══ RECORDED INFORMATION
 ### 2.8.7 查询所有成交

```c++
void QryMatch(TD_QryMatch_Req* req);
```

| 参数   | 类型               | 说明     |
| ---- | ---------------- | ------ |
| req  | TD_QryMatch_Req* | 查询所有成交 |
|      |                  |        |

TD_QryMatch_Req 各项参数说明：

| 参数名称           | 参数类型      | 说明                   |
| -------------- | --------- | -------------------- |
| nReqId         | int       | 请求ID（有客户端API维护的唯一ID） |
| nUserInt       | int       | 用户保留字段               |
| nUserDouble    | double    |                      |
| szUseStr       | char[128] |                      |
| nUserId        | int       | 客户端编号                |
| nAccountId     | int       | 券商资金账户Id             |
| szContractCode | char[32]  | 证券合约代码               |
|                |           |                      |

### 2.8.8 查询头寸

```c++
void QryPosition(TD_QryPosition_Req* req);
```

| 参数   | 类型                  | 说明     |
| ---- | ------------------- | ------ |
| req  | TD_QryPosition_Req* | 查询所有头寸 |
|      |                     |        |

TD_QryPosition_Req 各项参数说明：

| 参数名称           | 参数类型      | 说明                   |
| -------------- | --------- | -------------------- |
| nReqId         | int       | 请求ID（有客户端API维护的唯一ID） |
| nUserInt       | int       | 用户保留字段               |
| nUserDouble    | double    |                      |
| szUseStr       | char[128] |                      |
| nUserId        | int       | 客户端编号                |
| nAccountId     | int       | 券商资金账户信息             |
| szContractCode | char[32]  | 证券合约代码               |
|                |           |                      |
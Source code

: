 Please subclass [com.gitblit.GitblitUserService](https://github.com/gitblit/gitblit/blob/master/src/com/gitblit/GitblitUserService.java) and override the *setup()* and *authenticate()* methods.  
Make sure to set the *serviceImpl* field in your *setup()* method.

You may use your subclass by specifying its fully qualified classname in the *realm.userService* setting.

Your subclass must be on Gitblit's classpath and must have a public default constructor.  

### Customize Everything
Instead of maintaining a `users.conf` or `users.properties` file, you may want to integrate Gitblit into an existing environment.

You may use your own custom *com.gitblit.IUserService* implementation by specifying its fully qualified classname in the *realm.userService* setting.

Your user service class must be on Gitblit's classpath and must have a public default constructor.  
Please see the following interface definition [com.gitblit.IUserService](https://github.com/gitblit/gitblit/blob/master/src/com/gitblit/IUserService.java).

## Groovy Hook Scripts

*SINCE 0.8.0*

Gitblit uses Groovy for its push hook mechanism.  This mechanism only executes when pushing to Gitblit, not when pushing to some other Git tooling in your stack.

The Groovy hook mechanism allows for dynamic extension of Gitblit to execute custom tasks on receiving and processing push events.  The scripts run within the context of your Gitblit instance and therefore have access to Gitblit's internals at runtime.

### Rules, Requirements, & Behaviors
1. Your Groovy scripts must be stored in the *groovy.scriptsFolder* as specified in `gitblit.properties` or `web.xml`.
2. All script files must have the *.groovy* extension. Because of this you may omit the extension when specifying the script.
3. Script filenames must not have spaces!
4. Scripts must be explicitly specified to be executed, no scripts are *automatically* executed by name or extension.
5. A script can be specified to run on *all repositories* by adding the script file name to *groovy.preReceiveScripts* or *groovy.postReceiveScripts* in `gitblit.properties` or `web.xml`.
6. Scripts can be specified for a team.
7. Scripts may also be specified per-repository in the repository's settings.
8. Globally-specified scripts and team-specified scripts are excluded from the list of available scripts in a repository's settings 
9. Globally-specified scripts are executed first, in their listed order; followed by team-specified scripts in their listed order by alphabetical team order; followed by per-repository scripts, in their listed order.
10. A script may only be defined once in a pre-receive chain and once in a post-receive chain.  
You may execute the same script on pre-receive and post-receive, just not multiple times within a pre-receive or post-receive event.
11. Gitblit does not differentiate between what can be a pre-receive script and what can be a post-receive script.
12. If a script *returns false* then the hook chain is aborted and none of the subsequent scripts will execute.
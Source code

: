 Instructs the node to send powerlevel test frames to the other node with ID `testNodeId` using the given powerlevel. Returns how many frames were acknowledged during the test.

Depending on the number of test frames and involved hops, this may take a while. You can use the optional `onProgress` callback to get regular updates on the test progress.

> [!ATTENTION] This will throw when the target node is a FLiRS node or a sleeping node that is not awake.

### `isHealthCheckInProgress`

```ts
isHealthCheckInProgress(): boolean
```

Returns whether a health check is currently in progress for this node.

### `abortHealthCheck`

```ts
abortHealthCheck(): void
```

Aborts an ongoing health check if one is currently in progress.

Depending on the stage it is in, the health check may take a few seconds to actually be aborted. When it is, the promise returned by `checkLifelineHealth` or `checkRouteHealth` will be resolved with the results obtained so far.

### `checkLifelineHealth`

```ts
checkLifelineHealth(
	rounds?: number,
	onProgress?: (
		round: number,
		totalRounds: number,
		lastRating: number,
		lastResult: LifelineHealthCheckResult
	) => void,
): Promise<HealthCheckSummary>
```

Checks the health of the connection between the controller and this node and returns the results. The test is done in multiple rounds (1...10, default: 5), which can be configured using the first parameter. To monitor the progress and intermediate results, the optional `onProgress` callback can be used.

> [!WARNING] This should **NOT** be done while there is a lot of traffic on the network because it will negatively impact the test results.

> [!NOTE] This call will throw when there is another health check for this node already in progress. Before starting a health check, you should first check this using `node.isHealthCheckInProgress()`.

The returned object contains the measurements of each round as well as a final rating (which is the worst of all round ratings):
════
ABOUT THIS EXERCISE:
Look over the records above and copy each line that includes the string "checkLifelineHealth".

COMPLETED TASK:
Depending on the stage it is in, the health check may take a few seconds to actually be aborted. When it is, the promise returned by `checkLifelineHealth` or `checkRouteHealth` will be resolved with the results obtained so far.
### `checkLifelineHealth`
checkLifelineHealth(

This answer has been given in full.